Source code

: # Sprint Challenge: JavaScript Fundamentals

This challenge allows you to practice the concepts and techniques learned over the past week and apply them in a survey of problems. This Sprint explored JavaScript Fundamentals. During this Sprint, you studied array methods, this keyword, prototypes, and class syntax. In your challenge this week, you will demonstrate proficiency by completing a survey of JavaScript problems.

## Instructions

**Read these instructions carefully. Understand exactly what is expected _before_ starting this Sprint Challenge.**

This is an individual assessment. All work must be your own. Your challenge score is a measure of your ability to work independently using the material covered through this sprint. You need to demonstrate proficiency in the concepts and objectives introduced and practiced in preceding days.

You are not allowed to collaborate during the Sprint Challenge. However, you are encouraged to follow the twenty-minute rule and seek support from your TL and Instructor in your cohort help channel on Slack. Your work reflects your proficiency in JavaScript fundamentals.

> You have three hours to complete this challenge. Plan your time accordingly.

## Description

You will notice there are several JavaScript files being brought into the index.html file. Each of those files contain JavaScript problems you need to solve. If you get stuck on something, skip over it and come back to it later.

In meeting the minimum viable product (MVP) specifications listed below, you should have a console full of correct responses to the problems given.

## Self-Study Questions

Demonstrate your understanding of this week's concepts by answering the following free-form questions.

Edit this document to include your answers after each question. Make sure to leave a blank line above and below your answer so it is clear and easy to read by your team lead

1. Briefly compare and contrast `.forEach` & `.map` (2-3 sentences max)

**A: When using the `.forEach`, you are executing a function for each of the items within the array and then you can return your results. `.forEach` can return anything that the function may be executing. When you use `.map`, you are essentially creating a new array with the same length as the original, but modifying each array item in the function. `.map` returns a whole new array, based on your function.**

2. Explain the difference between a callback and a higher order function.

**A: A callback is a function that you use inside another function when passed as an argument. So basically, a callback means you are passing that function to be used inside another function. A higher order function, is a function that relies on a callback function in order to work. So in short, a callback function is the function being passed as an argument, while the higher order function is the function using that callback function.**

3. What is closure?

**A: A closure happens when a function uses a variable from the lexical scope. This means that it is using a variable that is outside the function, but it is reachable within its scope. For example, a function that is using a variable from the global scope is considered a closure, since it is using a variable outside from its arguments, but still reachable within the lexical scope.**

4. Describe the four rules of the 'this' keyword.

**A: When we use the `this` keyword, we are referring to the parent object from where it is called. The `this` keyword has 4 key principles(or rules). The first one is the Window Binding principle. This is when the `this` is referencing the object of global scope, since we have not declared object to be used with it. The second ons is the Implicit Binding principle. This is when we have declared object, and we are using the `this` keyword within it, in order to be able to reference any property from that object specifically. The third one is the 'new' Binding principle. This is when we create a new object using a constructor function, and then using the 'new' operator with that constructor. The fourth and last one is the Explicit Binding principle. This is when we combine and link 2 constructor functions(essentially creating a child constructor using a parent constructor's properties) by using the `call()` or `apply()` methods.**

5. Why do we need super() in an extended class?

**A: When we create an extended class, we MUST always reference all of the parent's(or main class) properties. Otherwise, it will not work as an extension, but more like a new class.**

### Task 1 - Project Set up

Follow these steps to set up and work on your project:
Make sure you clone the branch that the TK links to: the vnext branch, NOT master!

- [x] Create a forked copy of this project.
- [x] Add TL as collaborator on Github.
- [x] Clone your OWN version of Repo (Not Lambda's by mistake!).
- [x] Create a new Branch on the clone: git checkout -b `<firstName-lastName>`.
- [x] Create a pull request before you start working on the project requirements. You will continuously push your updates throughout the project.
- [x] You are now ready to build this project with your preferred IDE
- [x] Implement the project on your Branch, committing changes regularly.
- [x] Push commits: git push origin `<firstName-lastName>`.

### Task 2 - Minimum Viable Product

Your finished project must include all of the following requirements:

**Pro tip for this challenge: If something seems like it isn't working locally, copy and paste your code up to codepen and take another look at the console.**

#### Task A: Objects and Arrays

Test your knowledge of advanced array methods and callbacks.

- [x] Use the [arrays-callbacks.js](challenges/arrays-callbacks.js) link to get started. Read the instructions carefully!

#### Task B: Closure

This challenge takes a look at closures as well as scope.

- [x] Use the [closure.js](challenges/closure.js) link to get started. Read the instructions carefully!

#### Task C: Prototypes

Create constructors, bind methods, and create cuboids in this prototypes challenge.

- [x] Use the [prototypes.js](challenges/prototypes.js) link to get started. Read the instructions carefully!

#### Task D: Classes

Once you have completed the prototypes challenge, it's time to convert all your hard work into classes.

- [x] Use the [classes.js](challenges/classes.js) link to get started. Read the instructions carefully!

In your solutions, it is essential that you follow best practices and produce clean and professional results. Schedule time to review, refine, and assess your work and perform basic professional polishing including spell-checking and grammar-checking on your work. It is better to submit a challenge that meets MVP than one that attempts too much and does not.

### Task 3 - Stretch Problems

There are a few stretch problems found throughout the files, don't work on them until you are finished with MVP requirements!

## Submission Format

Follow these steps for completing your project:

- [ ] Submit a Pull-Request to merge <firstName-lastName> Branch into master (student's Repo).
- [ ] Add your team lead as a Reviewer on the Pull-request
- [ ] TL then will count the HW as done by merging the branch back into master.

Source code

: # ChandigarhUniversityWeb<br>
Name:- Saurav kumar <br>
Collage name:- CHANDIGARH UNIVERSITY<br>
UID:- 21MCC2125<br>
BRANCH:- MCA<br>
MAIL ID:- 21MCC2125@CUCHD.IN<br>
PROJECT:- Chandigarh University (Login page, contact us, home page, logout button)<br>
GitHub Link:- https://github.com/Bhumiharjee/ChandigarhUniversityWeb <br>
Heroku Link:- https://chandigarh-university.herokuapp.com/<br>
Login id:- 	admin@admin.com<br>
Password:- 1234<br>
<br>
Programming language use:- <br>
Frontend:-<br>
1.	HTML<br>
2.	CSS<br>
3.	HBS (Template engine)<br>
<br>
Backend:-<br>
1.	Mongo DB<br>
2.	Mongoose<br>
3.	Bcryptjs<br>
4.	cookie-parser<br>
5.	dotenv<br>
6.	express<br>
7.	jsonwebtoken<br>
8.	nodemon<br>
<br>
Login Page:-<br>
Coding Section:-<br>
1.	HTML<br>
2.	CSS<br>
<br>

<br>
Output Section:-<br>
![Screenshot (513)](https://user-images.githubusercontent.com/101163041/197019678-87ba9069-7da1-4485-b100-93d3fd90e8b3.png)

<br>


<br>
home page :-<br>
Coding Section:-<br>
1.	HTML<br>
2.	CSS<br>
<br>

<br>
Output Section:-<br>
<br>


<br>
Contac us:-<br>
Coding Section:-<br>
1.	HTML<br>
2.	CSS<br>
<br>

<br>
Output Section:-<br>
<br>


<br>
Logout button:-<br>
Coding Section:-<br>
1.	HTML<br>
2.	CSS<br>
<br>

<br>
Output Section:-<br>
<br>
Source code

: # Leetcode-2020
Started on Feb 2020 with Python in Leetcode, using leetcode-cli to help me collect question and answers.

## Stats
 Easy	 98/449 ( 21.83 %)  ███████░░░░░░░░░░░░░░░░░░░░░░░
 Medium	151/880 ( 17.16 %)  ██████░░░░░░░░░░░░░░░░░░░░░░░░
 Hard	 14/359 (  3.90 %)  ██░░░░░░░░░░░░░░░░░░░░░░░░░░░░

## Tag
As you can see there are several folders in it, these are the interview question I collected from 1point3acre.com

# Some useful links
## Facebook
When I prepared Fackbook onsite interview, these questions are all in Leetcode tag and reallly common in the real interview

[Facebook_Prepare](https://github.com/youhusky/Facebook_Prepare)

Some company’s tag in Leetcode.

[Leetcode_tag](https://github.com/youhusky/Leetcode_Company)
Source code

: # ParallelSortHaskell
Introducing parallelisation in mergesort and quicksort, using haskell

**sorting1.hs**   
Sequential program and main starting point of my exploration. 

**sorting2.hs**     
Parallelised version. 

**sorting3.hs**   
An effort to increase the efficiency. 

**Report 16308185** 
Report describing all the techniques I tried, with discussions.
··········
## What you have to do
Which lines of the data include the word "version"? Copy each one.

## Exercise result
- [x] Clone your OWN version of Repo (Not Lambda's by mistake!).
Parallelised version. 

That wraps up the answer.